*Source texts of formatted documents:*
◇ ◇ ◇ ◇ ◇
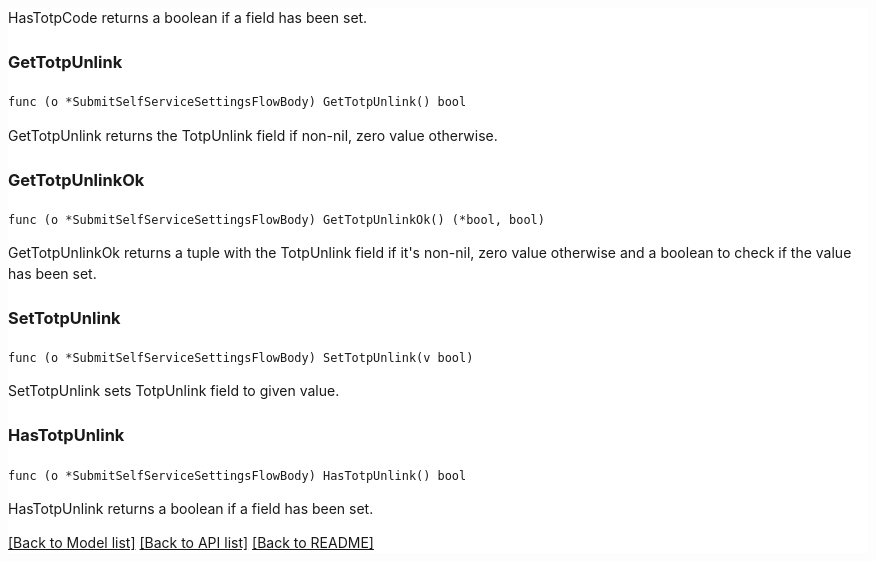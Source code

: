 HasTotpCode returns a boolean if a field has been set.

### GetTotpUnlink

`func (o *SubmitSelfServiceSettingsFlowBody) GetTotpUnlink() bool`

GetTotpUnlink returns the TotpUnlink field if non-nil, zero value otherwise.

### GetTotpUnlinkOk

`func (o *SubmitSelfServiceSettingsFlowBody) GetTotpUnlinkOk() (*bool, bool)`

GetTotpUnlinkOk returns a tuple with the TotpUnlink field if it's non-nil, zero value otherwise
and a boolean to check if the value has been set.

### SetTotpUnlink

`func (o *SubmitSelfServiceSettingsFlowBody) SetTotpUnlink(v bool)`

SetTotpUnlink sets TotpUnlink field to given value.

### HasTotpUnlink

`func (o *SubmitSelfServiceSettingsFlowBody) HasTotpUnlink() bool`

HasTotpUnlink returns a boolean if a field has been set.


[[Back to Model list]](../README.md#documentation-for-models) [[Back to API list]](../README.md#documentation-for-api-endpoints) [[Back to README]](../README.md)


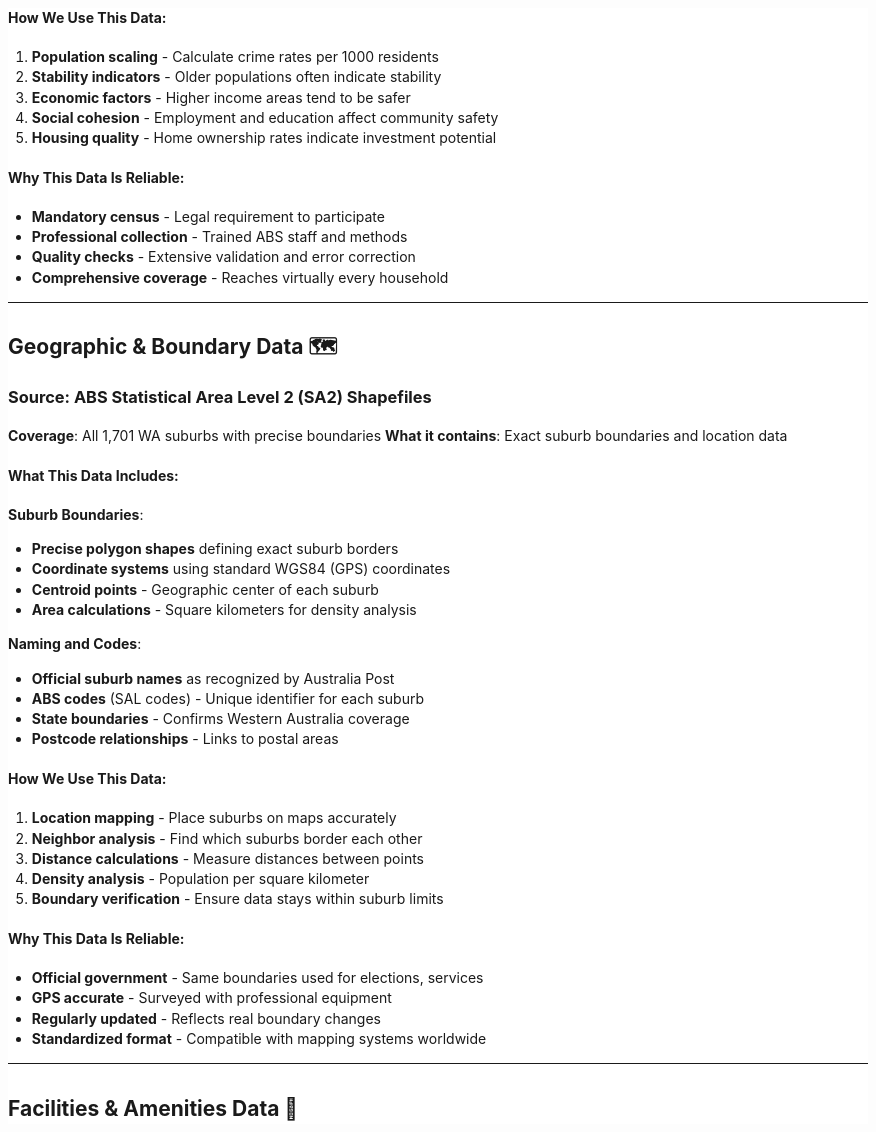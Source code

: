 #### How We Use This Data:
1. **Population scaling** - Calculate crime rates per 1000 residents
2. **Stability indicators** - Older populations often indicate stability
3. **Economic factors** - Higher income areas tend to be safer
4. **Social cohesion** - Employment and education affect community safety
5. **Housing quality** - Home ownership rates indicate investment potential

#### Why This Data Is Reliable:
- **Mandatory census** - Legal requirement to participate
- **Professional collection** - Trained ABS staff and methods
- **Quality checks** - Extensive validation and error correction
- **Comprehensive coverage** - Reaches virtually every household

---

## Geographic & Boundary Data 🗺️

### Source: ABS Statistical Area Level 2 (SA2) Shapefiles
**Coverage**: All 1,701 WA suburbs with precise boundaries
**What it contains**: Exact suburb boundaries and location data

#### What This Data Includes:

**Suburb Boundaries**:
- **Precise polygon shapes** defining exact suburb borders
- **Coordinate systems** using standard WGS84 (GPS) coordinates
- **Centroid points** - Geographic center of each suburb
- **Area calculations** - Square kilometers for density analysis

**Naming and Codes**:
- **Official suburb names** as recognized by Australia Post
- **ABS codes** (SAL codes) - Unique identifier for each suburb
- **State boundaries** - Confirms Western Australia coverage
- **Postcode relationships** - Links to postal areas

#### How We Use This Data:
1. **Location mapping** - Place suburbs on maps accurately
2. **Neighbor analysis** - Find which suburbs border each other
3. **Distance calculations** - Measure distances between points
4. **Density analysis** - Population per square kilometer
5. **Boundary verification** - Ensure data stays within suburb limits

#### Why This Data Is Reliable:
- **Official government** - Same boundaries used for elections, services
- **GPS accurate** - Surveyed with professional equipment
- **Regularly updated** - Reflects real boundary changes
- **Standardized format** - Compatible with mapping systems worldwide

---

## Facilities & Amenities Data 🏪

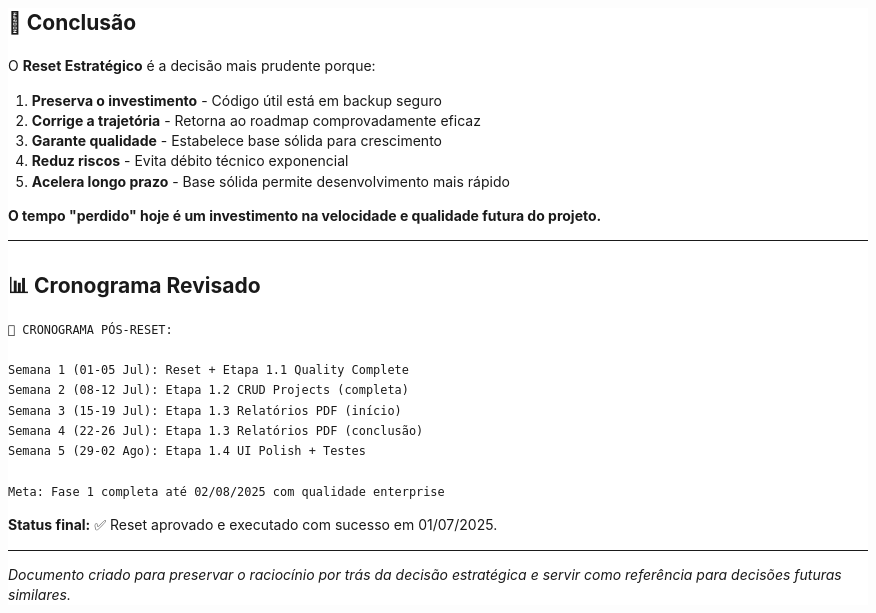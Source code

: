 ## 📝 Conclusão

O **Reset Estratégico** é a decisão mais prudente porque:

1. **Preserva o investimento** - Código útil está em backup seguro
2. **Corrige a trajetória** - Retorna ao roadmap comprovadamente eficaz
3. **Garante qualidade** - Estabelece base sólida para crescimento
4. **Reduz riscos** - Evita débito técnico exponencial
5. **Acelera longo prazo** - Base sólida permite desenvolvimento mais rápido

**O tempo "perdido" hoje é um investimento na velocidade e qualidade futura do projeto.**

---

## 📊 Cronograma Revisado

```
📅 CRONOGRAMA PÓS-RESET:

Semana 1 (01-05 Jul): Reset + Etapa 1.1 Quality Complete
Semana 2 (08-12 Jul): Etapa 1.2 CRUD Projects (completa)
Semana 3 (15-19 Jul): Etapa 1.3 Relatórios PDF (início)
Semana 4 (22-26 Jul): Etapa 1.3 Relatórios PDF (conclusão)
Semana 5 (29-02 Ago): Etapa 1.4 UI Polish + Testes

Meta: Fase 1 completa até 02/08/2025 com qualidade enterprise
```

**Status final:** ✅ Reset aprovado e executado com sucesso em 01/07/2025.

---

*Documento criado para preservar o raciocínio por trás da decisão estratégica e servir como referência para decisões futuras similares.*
◇ ◇ ◇ ◇ ◇
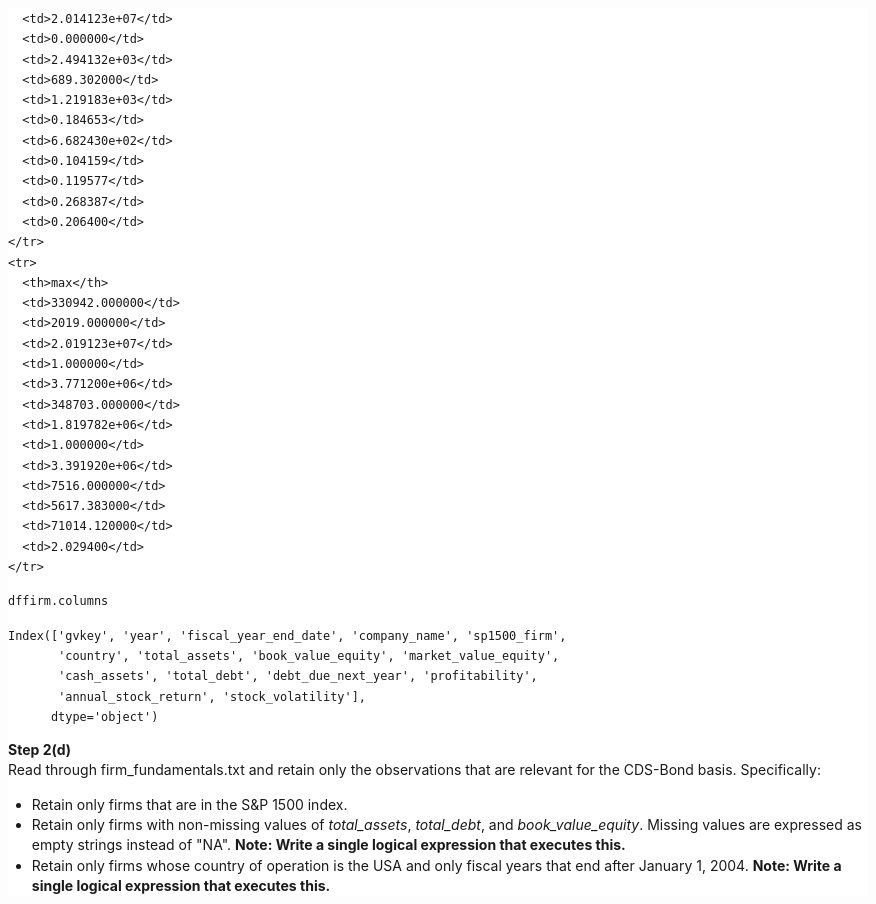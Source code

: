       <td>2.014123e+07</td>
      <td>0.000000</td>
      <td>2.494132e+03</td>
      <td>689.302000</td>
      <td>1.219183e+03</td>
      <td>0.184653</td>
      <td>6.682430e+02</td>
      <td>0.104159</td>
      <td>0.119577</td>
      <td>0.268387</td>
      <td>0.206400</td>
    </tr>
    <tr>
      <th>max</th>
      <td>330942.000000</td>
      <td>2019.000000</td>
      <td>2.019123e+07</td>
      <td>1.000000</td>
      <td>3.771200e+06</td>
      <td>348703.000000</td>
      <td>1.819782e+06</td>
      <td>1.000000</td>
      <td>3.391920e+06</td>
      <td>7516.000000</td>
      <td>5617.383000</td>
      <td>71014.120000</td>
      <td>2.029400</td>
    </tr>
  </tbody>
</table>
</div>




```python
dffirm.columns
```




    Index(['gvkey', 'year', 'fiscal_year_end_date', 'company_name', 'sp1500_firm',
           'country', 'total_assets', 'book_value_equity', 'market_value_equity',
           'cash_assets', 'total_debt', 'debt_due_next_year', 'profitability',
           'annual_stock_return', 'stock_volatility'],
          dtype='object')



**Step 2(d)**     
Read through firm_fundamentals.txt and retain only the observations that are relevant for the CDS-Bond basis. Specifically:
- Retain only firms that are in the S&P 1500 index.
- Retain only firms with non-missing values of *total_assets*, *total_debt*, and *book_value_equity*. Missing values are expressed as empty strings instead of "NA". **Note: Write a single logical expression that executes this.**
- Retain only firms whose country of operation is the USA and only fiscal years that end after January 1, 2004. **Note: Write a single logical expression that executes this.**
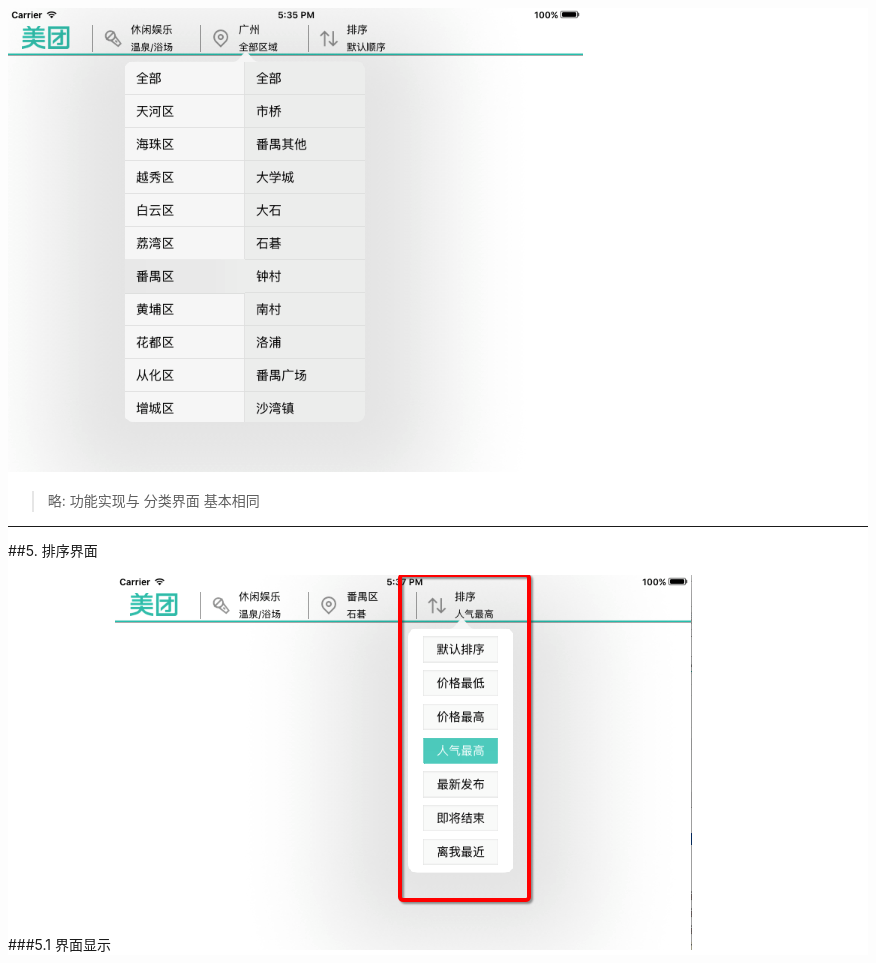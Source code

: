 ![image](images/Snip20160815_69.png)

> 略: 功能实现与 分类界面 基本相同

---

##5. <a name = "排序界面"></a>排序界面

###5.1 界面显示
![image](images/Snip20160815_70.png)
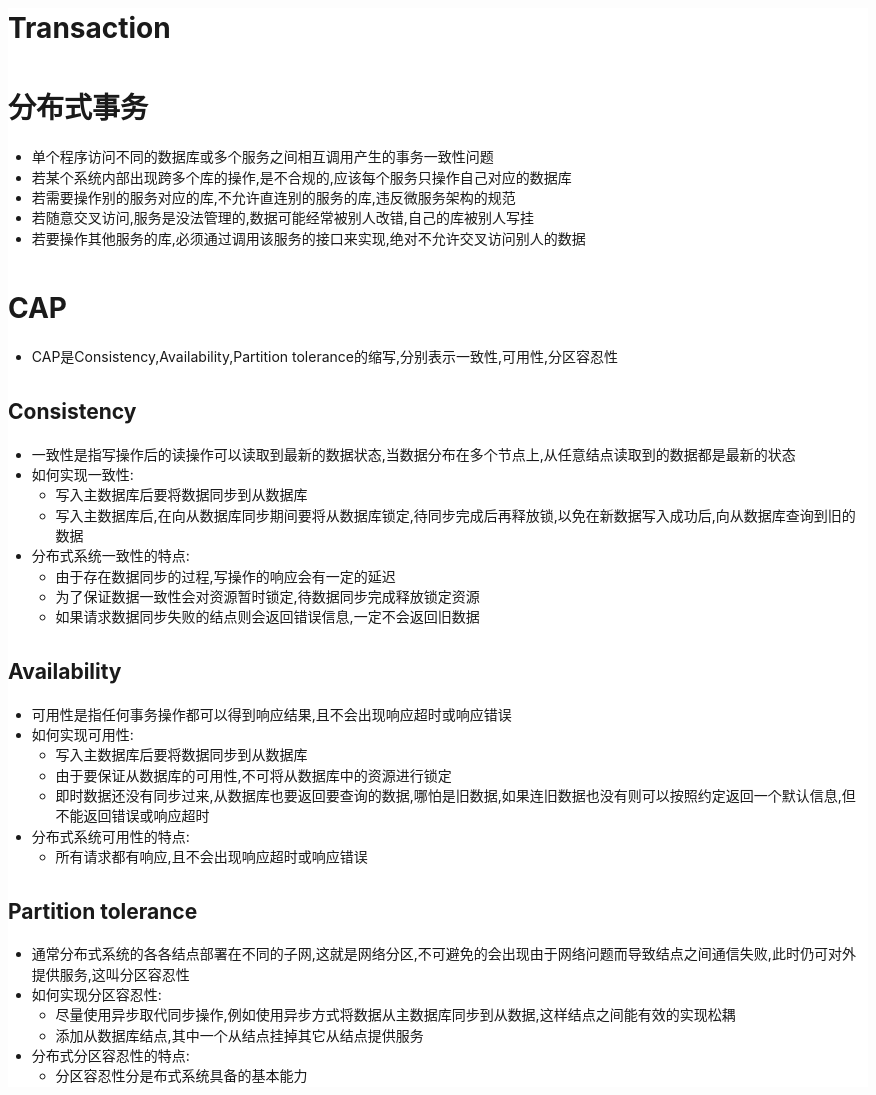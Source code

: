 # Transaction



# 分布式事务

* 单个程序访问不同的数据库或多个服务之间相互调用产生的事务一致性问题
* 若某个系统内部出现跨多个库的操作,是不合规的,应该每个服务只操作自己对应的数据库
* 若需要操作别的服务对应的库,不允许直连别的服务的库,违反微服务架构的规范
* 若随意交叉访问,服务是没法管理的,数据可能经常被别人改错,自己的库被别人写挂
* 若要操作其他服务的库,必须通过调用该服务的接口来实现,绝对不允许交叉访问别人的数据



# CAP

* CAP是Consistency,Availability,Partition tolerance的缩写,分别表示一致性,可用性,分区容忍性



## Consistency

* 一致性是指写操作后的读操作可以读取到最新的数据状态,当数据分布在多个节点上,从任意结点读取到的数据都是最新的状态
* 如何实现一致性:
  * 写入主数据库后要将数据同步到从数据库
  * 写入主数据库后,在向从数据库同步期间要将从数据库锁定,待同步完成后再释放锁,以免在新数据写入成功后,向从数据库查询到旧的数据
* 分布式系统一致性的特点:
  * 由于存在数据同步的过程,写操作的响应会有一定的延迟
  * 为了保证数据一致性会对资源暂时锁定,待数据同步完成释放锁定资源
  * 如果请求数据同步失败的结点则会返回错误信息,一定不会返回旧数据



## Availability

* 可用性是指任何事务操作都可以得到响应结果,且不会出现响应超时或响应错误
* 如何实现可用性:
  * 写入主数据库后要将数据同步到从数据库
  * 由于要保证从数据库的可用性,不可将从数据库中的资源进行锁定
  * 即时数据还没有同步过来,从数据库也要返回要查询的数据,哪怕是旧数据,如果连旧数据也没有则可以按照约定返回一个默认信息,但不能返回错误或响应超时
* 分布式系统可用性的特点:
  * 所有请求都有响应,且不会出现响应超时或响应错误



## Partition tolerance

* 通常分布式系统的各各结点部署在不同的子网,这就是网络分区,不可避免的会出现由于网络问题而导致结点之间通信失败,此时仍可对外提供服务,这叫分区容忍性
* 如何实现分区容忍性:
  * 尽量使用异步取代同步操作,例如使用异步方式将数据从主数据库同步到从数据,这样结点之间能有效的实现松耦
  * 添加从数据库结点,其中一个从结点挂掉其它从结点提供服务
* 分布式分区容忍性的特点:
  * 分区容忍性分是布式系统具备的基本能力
◇ ◇ ◇ ◇ ◇
*THE PROBLEM:*
All lines above starting at the one with "(o *SubmitSelfServiceSettingsFlowBody) GetTotpUnlinkOk()" and ending at the one with "## Geographic & Boundary Data 🗺️", inclusive, are to be printed again exactly, with the pictures left out.

*EXERCISE SOLUTION:*
`func (o *SubmitSelfServiceSettingsFlowBody) GetTotpUnlinkOk() (*bool, bool)`

GetTotpUnlinkOk returns a tuple with the TotpUnlink field if it's non-nil, zero value otherwise
and a boolean to check if the value has been set.

### SetTotpUnlink

`func (o *SubmitSelfServiceSettingsFlowBody) SetTotpUnlink(v bool)`

SetTotpUnlink sets TotpUnlink field to given value.

### HasTotpUnlink

`func (o *SubmitSelfServiceSettingsFlowBody) HasTotpUnlink() bool`

HasTotpUnlink returns a boolean if a field has been set.


[[Back to Model list]](../README.md#documentation-for-models) [[Back to API list]](../README.md#documentation-for-api-endpoints) [[Back to README]](../README.md)


Source code

: #### How We Use This Data:
1. **Population scaling** - Calculate crime rates per 1000 residents
2. **Stability indicators** - Older populations often indicate stability
3. **Economic factors** - Higher income areas tend to be safer
4. **Social cohesion** - Employment and education affect community safety
5. **Housing quality** - Home ownership rates indicate investment potential

#### Why This Data Is Reliable:
- **Mandatory census** - Legal requirement to participate
- **Professional collection** - Trained ABS staff and methods
- **Quality checks** - Extensive validation and error correction
- **Comprehensive coverage** - Reaches virtually every household

---

## Geographic & Boundary Data 🗺️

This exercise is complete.